Le texte dénonce également
l’aggravation du racisme en Europe, les musulmans continuant « de souffrir
des humeurs racistes, notamment à l’occasion de l’exercice de certaines pratiques
religieuses et l’observance des préceptes religieux. La promulgation de lois
qui touchent l’immigration sous prétexte de l’organiser, de décrets qui
restreignent le séjour des étrangers et les tentatives de ces derniers pour
leur intégration, sans aucune considération par les pouvoirs publics pour les
droits de l’homme et les principes de l’égalité, aggravent encore la
situation. » De là en est déduit que « cette situation rend
nécessaire et indispensable la mise en chantier d’une stratégie culturelle qui
serve les communautés musulmanes, protège leur originalité et réconforte leur
identité. »
Puis le texte se poursuit
déplorant la tendance à la laïcité : « La genèse des sociétés
occidentales et leur évolution puisent leur sève dans des principes et postulats
qui les orientent de plus en plus vers la laïcité.(…) » révélant
« une forte tendance vers l’adoption des courants qui militent pour
reléguer au rebut tout ce qui est sacré, le dépouiller de ses valeurs
spirituelles et réduire la religion “à une question relevant de la vie privée
de l’individu”. »
Les rédacteurs soulignent
alors que « l’enfant musulman qui vit et reçoit son éducation dans des
sociétés laïques, peut facilement être influencé par les courants qui y
circulent et les tendances positives qui s’y amplifient, d’autant plus que la
vie scolaire, l’impact médiatique et ses relations avec le milieu favorisent sa
réceptivité à ces opinions incompatibles avec l’Islam. »
Pour cela la stratégie de
l’action culturelle islamique en Occident doit « répondre aux besoins et aux vœux de la
jeunesse musulmane en ce qui concerne la consolidation de son identité pour la
prémunir contre toute fusion dans le milieu ambiant (…) ».
Les signataires dénoncent
l’« occidentalisation méthodique des enfants des communautés musulmanes au
moyen de la scolarisation et des médias » dans le but de « les
imprégner des valeurs occidentales et leur faire adopter la pensée, le
comportement, les us et les habitudes qui sont en corrélation avec ces valeurs.

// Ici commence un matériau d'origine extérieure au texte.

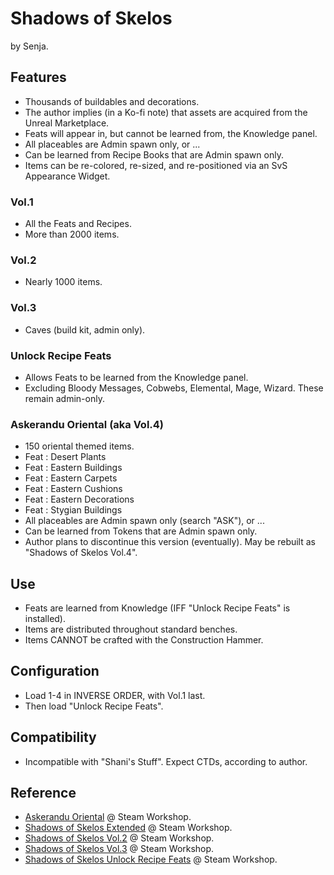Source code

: # Shadows of Skelos

by Senja.

## Features

- Thousands of buildables and decorations.
- The author implies (in a Ko-fi note) that assets are acquired from the Unreal Marketplace.
- Feats will appear in, but cannot be learned from, the Knowledge panel.
- All placeables are Admin spawn only, or ...
- Can be learned from Recipe Books that are Admin spawn only.
- Items can be re-colored, re-sized, and re-positioned via an SvS Appearance Widget.

### Vol.1

- All the Feats and Recipes.
- More than 2000 items.

### Vol.2

- Nearly 1000 items.

### Vol.3

- Caves (build kit, admin only).

### Unlock Recipe Feats

- Allows Feats to be learned from the Knowledge panel.
- Excluding Bloody Messages, Cobwebs, Elemental, Mage, Wizard. These remain admin-only.

### Askerandu Oriental (aka Vol.4)

- 150 oriental themed items.
- Feat : Desert Plants
- Feat : Eastern Buildings
- Feat : Eastern Carpets
- Feat : Eastern Cushions
- Feat : Eastern Decorations
- Feat : Stygian Buildings
- All placeables are Admin spawn only (search "ASK"), or ...
- Can be learned from Tokens that are Admin spawn only.
- Author plans to discontinue this version (eventually). May be rebuilt as "Shadows of Skelos Vol.4".

## Use

- Feats are learned from Knowledge (IFF "Unlock Recipe Feats" is installed).
- Items are distributed throughout standard benches.
- Items CANNOT be crafted with the Construction Hammer.

## Configuration

- Load 1-4 in INVERSE ORDER, with Vol.1 last.
- Then load "Unlock Recipe Feats".

## Compatibility

- Incompatible with "Shani's Stuff". Expect CTDs, according to author.

## Reference

- [Askerandu Oriental](https://steamcommunity.com/sharedfiles/filedetails/?id=2601243134) @ Steam Workshop.
- [Shadows of Skelos Extended](https://steamcommunity.com/sharedfiles/filedetails/?id=1705201022) @ Steam Workshop.
- [Shadows of Skelos Vol.2](https://steamcommunity.com/sharedfiles/filedetails/?id=1889798538) @ Steam Workshop.
- [Shadows of Skelos Vol.3](https://steamcommunity.com/sharedfiles/filedetails/?id=2744140111) @ Steam Workshop.
- [Shadows of Skelos Unlock Recipe Feats](https://steamcommunity.com/sharedfiles/filedetails/?id=2538334306) @ Steam Workshop.
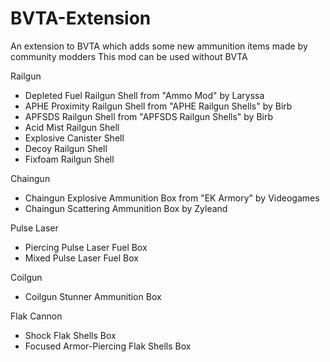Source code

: # BVTA-Extension
An extension to BVTA which adds some new ammunition items made by community modders
This mod can be used without BVTA

Railgun
  - Depleted Fuel Railgun Shell from "Ammo Mod" by Laryssa
  - APHE Proximity Railgun Shell from "APHE Railgun Shells" by Birb
  - APFSDS Railgun Shell from "APFSDS Railgun Shells" by Birb
  - Acid Mist Railgun Shell
  - Explosive Canister Shell
  - Decoy Railgun Shell
  - Fixfoam Railgun Shell

Chaingun
  - Chaingun Explosive Ammunition Box from "EK Armory" by Videogames
  - Chaingun Scattering Ammunition Box by Zyleand

Pulse Laser
  - Piercing Pulse Laser Fuel Box
  - Mixed Pulse Laser Fuel Box

Coilgun
  - Coilgun Stunner Ammunition Box

Flak Cannon
  - Shock Flak Shells Box
  - Focused Armor-Piercing Flak Shells Box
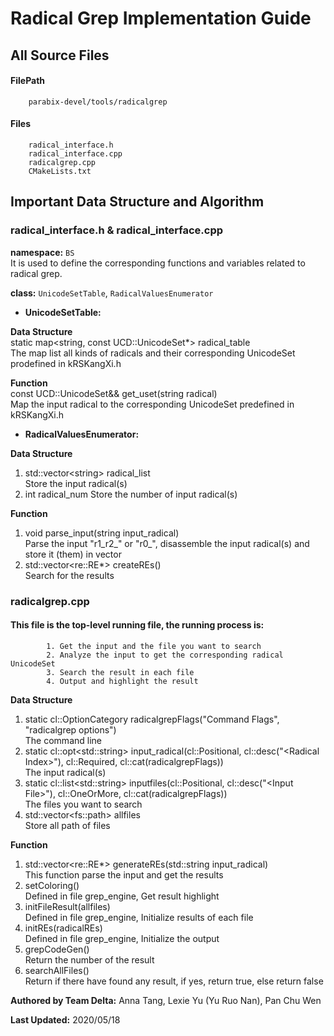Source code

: # Radical Grep Implementation Guide
## All Source Files
#### FilePath
        parabix-devel/tools/radicalgrep
#### Files
		radical_interface.h
		radical_interface.cpp
		radicalgrep.cpp
		CMakeLists.txt
## Important Data Structure and Algorithm
### radical_interface.h & radical_interface.cpp
**namespace:**  `BS`  
It is used to define the corresponding functions and variables related to radical grep.


**class:**  `UnicodeSetTable`, `RadicalValuesEnumerator`


* **UnicodeSetTable:**  

**Data Structure**   
static map&lt;string, const UCD::UnicodeSet*&gt; radical_table  
The map list all kinds of radicals and their corresponding UnicodeSet prodefined in kRSKangXi.h  

 **Function**  
const UCD::UnicodeSet&& get_uset(string radical)   
Map the input radical to the corresponding UnicodeSet predefined in kRSKangXi.h
 
 * **RadicalValuesEnumerator:**  

**Data Structure**  
1. std::vector&lt;string&gt; radical_list    
   Store the input radical(s)  
2. int radical_num 
  Store the number of input radical(s)  

**Function**  
1.   void parse_input(string input_radical)  
Parse the input "r1_r2_" or "r0_", disassemble the input radical(s) and store it (them) in vector  
2. std::vector&lt;re::RE*&gt; createREs()  
Search for the results

### radicalgrep.cpp  

#### This file is the top-level running file, the running process is:  
            1. Get the input and the file you want to search  
            2. Analyze the input to get the corresponding radical UnicodeSet  
            3. Search the result in each file   
            4. Output and highlight the result     

**Data Structure**  
1. static cl::OptionCategory radicalgrepFlags("Command Flags", "radicalgrep options")  
The command line  
2. static cl::opt&lt;std::string&gt; input_radical(cl::Positional, cl::desc("&lt;Radical Index&gt;"), cl::Required, cl::cat(radicalgrepFlags))  
The input  radical(s)  
3. static cl::list&lt;std::string&gt; inputfiles(cl::Positional, cl::desc("&lt;Input File&gt;"), cl::OneOrMore, cl::cat(radicalgrepFlags))  
The files you want to search   
4. std::vector&lt;fs::path&gt; allfiles  
Store all path of files  

**Function**  
1. std::vector&lt;re::RE*&gt; generateREs(std::string input_radical)   
This function parse the input and get the results  
2. setColoring()  
Defined in file grep_engine, Get result highlight  
3. initFileResult(allfiles)  
Defined in file grep_engine, Initialize results of each file  
4. initREs(radicalREs)  
Defined in file grep_engine, Initialize the output  
5. grepCodeGen()  
Return the number of the result  
6. searchAllFiles()  
Return if there have found any result, if yes, return true, else return false  

**Authored by Team Delta:** Anna Tang, Lexie Yu (Yu Ruo Nan),  Pan Chu Wen

**Last Updated:** 2020/05/18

Ce procédé est mis en pratique à partir du cycle scolaire prématernel, et passe
par les étapes successives de la formation éducative ; il est doublé par
l’influence et l’impact des pressions de la rue et des médias et autres moyens
extérieurs, dans l’environnement social et le monde du travail. »
(…)
« Les médias
parachèvent à leur tour le côté négatif de l’action des programmes scolaires
par l’entretien de campagnes hostiles à l’Islam qu’ils présentent à l’opinion
publique comme le levain et le moteur qui commandent l’œuvre des extrémistes et
des fanatiques et lui collent sciemment ou pas l’étiquette de “religion de
terreur”. »
Le chapitre 2 fixe les
objectifs au niveau de l’individu et au niveau de la communauté.
Au niveau individuel, les
objectifs à atteindre sont « la foi profonde établie sur les bases de la
doctrine islamique », « l’engagement à respecter les commandements
d’Allah », la « prise de conscience des droits fondamentaux de l’humanité,
comme le droit de vivre, le droit à la liberté, à l’équité, à la dignité et le
devoir de reconnaître aux autres l’accès à ces droits, d’égal à égal, sans
faire de distinction entre les gens, sans en privilégier certains au détriment
d’autres, car l’homme, qu’il s’agisse d’un musulman ou d’un non-musulman, est
une personne qui porte en elle sa dignité et a droit à l’honneur » et
enfin l’ « acquisition d’une personnalité forte, cohérente, noble et
de fière, mais ouverte à tout ce qui est positif et constructif ».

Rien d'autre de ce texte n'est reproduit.